Task
Output, word for word, the lines of this listing that fall between the line with "## 📅 **File Retention Policy**" and the line with "## 📊 **Using Results for Research**", counting both of those lines, and no others.
### Data provided
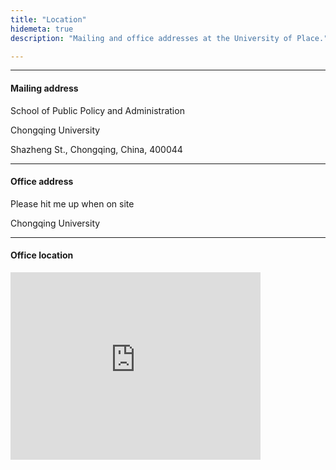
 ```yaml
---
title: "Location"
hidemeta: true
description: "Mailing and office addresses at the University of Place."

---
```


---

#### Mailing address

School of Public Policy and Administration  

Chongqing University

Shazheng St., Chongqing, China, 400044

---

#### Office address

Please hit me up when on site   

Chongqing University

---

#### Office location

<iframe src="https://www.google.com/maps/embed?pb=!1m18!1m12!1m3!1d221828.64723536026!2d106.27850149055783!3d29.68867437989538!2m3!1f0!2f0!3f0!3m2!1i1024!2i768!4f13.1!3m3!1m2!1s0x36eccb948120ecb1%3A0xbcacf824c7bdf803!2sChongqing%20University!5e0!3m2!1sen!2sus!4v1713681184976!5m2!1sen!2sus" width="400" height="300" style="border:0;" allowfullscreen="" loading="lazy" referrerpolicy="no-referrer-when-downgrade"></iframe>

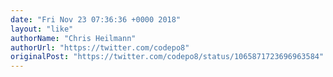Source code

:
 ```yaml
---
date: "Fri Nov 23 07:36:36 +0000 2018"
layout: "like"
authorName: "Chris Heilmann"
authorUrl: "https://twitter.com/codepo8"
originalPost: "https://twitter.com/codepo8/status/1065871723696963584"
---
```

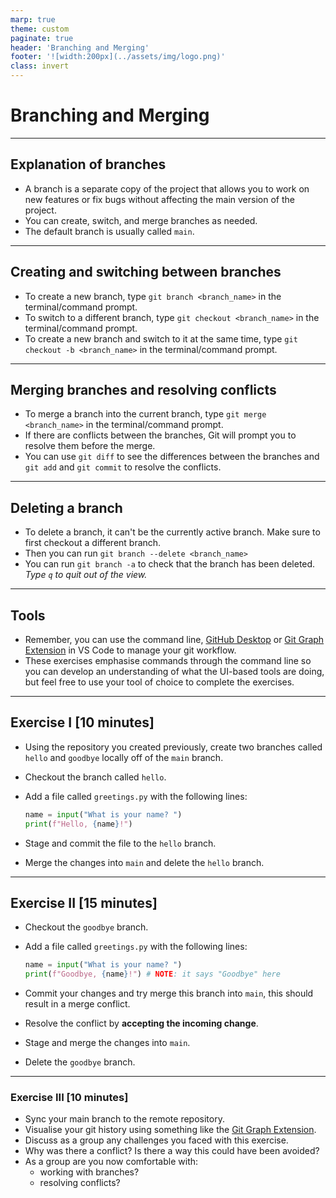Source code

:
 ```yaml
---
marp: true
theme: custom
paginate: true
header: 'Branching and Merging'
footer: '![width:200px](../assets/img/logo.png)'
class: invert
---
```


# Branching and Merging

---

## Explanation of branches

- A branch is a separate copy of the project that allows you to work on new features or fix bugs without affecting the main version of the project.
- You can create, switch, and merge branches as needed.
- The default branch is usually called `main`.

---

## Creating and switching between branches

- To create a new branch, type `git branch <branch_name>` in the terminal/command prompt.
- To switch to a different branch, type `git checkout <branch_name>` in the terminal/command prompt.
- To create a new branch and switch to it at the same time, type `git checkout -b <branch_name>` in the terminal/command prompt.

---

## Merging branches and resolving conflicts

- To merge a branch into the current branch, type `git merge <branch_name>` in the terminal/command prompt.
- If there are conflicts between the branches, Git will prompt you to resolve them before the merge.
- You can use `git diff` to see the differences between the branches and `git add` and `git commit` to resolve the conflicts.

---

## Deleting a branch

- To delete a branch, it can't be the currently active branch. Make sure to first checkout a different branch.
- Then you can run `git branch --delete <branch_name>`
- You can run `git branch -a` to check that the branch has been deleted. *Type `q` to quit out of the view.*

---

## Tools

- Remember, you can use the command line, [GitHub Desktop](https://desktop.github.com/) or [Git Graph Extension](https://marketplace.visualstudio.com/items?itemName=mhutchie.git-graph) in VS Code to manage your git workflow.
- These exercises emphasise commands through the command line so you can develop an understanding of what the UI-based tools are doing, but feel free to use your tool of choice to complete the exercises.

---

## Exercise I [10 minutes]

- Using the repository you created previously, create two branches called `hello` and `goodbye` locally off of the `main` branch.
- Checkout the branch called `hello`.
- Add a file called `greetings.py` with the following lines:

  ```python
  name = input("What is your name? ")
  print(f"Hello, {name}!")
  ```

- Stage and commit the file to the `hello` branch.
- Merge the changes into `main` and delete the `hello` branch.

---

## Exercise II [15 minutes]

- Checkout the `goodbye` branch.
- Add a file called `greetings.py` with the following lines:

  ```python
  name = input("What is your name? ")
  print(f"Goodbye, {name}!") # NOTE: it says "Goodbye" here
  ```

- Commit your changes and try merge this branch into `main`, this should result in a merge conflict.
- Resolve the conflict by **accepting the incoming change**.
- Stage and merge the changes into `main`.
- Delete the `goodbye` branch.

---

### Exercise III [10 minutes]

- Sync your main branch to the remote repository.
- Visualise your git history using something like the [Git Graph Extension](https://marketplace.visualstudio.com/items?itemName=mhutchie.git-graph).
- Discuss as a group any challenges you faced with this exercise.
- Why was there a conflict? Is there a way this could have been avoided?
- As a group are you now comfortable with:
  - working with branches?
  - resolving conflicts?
######
### Data provided
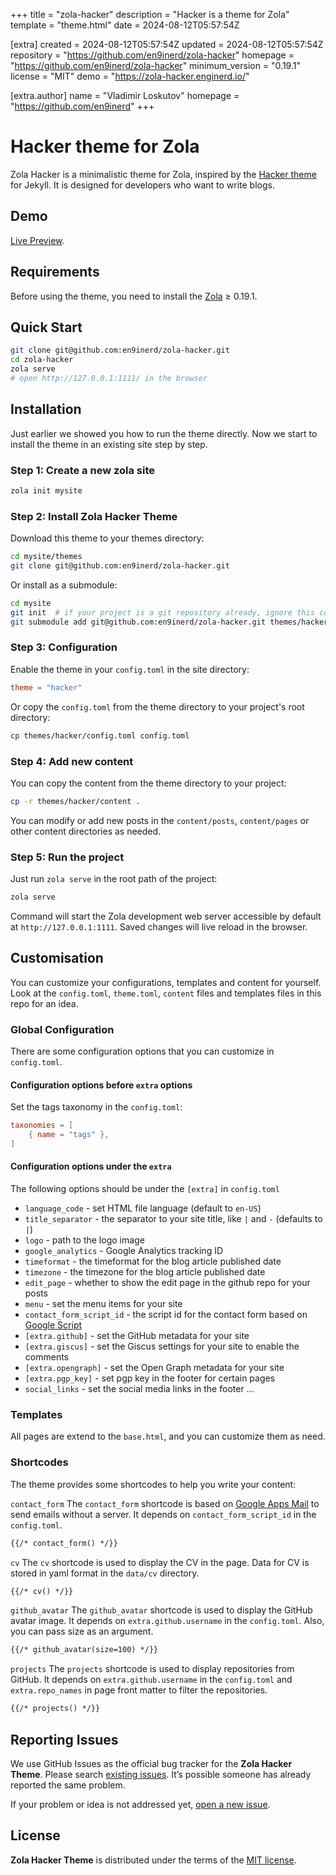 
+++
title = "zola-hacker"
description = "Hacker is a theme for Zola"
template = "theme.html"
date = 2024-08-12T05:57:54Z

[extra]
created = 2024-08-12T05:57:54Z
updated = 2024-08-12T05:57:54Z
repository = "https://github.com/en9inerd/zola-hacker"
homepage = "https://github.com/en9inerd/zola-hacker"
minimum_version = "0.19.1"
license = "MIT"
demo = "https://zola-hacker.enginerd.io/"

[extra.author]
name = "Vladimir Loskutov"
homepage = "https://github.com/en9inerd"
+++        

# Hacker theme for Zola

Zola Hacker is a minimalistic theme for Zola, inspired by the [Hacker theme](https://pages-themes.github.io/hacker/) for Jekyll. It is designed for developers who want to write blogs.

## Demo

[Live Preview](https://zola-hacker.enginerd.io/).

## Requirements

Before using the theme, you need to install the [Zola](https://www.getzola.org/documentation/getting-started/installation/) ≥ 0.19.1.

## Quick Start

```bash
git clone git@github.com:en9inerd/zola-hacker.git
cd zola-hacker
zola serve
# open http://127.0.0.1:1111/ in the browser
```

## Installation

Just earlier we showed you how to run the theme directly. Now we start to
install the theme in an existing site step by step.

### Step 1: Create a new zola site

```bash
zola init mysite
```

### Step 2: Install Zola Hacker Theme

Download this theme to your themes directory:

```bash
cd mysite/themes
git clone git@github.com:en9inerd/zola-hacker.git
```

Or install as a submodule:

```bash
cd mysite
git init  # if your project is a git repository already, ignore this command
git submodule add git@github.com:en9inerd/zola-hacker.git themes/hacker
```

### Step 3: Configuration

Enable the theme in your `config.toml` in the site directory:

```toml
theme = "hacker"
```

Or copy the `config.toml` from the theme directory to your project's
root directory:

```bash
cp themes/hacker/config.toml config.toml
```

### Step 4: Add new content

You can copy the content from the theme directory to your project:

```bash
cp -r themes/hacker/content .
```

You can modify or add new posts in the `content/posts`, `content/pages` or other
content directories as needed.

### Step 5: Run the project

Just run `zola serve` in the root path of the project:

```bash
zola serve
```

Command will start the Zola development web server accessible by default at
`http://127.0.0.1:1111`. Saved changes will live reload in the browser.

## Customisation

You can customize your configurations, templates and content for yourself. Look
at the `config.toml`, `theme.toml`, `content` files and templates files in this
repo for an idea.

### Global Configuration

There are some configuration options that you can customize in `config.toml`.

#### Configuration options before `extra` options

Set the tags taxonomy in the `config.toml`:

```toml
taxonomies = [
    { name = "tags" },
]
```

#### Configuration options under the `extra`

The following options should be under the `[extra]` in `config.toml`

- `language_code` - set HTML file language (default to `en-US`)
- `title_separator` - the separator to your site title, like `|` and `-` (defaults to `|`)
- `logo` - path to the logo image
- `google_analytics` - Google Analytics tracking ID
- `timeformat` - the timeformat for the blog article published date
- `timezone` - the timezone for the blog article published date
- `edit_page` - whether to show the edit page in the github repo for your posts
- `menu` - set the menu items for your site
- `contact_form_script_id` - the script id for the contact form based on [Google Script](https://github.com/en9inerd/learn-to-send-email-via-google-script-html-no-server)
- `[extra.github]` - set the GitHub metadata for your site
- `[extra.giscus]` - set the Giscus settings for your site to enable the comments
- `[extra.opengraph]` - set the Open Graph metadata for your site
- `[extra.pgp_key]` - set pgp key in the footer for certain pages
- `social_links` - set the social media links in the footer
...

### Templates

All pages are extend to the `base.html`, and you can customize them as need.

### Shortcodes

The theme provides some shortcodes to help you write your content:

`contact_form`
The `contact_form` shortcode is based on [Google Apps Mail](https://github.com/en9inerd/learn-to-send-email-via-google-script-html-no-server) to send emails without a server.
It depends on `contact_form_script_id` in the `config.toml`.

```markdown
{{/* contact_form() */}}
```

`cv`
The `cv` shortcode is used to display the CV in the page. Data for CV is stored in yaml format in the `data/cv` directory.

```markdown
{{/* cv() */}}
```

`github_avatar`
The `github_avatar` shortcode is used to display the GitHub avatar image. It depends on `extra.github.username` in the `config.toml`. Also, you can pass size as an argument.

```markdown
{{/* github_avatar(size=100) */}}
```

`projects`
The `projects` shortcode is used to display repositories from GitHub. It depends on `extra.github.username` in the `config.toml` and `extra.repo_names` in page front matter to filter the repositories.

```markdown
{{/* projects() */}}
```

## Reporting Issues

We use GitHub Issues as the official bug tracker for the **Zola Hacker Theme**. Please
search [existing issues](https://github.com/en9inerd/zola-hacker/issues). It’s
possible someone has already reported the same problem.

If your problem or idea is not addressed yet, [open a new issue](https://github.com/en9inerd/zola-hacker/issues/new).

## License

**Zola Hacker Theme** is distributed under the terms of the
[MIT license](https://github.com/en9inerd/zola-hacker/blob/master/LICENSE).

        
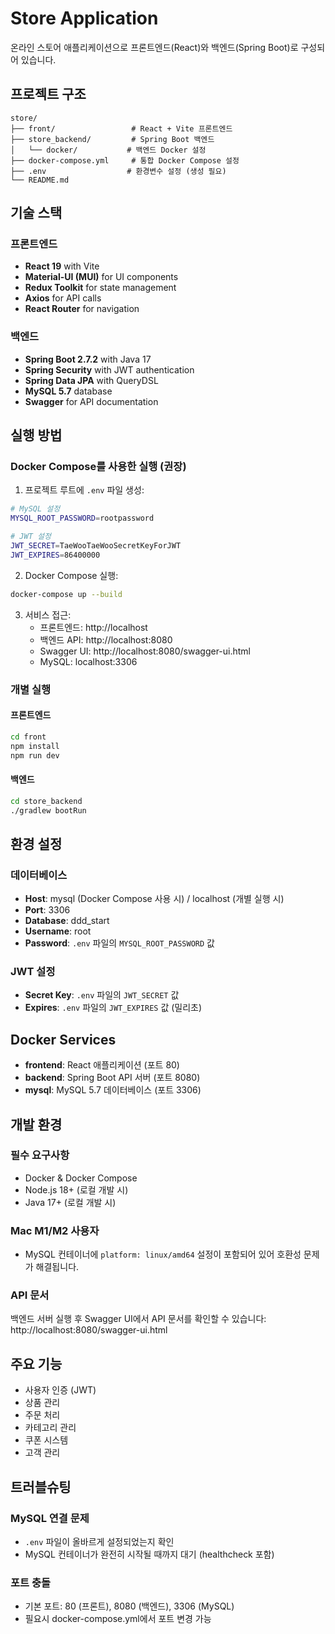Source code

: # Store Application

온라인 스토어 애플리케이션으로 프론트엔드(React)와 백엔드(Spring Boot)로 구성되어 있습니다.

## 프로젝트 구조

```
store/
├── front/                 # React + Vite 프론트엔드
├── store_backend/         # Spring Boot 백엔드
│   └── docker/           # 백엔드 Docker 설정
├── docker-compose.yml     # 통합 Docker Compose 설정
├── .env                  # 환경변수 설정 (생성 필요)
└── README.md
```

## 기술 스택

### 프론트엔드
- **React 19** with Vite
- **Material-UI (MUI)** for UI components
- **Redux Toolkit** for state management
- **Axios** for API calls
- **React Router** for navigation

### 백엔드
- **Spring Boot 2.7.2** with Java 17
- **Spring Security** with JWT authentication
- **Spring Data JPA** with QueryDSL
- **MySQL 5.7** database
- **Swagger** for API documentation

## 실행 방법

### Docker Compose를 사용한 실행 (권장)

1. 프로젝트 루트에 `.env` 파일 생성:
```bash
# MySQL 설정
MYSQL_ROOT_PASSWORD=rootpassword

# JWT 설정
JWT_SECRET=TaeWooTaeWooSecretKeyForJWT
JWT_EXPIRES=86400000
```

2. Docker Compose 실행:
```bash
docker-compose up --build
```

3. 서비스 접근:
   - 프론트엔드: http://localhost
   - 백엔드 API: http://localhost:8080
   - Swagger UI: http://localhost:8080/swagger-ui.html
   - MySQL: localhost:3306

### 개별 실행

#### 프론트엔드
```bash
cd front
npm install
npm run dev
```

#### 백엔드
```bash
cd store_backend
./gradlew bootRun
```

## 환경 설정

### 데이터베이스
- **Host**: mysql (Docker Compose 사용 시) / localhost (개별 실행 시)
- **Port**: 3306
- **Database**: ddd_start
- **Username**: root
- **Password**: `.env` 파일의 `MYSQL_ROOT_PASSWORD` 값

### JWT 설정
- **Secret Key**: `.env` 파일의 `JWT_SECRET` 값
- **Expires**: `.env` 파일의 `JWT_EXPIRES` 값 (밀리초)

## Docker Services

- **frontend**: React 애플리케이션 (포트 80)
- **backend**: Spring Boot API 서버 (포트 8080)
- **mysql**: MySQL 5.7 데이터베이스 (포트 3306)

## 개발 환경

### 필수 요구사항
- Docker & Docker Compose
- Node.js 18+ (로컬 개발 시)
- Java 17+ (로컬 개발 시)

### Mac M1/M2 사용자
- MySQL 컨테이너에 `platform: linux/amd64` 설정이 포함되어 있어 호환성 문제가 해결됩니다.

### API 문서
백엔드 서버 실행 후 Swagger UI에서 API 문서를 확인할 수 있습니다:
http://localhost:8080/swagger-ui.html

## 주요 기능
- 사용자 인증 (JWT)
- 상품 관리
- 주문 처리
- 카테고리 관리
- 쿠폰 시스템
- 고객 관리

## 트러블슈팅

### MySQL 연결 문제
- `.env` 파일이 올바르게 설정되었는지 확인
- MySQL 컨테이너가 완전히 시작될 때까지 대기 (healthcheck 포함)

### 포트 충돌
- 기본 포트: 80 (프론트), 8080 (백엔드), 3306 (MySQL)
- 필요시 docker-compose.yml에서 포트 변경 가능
######
### Data provided
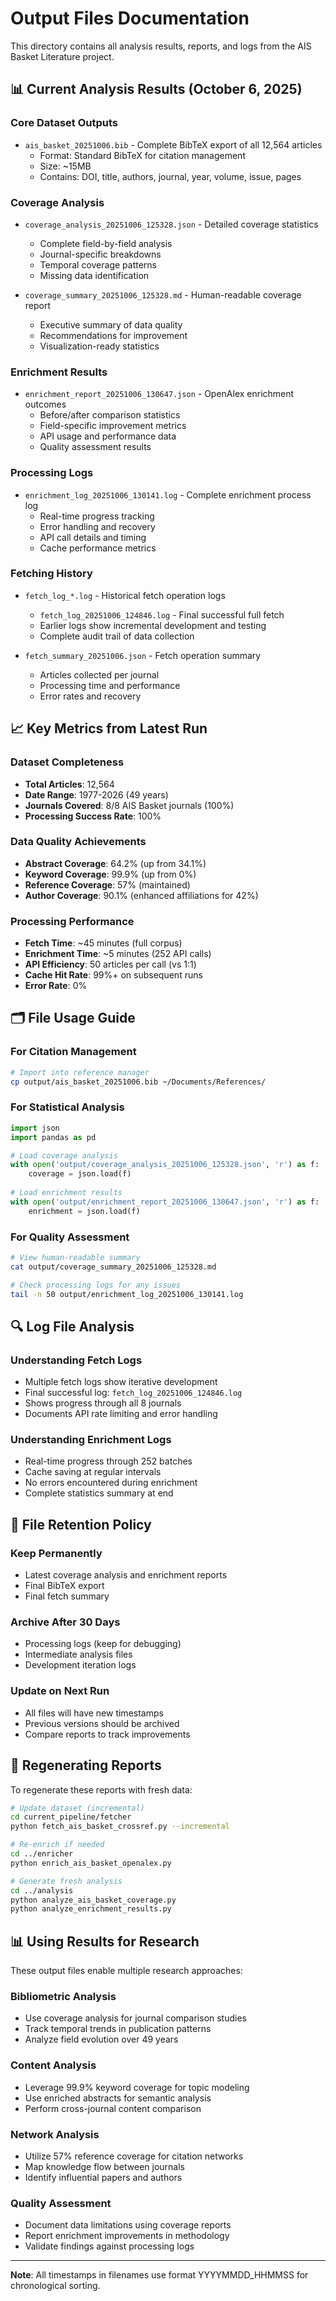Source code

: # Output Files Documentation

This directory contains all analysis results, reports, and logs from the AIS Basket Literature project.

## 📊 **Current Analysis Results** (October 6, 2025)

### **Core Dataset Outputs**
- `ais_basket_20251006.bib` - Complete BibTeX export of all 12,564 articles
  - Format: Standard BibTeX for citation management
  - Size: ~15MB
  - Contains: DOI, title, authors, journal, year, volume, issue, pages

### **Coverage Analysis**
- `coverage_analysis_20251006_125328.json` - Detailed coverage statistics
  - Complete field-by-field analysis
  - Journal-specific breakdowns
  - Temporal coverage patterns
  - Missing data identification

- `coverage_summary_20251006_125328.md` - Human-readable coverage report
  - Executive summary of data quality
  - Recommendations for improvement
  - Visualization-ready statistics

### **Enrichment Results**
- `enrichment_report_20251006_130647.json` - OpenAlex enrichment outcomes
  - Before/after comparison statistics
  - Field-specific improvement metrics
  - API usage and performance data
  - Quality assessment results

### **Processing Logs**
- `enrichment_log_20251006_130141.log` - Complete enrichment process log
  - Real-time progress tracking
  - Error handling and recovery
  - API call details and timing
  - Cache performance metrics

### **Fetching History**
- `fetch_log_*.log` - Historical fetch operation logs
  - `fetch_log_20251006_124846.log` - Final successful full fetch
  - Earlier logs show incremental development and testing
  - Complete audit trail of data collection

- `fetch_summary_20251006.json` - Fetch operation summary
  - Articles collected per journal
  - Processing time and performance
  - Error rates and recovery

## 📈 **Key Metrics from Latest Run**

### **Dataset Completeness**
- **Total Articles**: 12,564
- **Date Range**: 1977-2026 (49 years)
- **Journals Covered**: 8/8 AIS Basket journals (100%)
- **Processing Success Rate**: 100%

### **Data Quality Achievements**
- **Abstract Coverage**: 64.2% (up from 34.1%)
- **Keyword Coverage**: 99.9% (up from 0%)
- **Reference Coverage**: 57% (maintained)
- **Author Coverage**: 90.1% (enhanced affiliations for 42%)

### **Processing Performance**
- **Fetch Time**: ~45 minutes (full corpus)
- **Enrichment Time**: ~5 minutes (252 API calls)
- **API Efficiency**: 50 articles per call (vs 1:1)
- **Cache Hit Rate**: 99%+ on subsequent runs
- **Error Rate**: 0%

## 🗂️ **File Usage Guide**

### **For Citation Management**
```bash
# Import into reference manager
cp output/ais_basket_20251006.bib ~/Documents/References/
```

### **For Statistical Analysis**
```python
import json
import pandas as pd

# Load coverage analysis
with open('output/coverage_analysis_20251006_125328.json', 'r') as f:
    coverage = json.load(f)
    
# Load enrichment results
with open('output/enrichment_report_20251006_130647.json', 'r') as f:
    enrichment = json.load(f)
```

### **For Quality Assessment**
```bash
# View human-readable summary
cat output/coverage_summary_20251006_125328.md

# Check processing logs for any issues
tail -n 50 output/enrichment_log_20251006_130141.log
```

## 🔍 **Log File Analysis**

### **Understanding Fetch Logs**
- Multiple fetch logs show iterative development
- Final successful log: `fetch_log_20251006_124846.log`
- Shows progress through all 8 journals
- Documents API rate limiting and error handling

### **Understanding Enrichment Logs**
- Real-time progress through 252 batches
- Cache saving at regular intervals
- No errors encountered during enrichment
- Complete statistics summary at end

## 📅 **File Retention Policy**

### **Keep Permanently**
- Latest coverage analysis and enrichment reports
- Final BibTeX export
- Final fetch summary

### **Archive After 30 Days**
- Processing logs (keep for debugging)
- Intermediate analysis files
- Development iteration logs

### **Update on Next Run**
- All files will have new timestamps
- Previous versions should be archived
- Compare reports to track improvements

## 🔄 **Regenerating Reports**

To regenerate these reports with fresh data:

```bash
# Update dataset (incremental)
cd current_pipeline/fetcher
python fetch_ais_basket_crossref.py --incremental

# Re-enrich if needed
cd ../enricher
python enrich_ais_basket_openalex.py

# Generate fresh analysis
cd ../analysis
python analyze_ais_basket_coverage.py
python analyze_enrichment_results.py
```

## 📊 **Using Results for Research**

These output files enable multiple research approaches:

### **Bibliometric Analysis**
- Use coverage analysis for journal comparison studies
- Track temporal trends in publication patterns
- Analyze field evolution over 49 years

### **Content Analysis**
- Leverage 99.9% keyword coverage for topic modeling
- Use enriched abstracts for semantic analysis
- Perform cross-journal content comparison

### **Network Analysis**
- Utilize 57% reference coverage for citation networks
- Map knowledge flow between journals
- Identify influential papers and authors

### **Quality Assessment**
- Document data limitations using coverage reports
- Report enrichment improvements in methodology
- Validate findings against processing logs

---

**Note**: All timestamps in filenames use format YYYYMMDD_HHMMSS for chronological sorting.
######
Response to the task
## 📅 **File Retention Policy**

### **Keep Permanently**
- Latest coverage analysis and enrichment reports
- Final BibTeX export
- Final fetch summary

### **Archive After 30 Days**
- Processing logs (keep for debugging)
- Intermediate analysis files
- Development iteration logs

### **Update on Next Run**
- All files will have new timestamps
- Previous versions should be archived
- Compare reports to track improvements

## 🔄 **Regenerating Reports**

To regenerate these reports with fresh data:

```bash
# Update dataset (incremental)
cd current_pipeline/fetcher
python fetch_ais_basket_crossref.py --incremental

# Re-enrich if needed
cd ../enricher
python enrich_ais_basket_openalex.py

# Generate fresh analysis
cd ../analysis
python analyze_ais_basket_coverage.py
python analyze_enrichment_results.py
```

## 📊 **Using Results for Research**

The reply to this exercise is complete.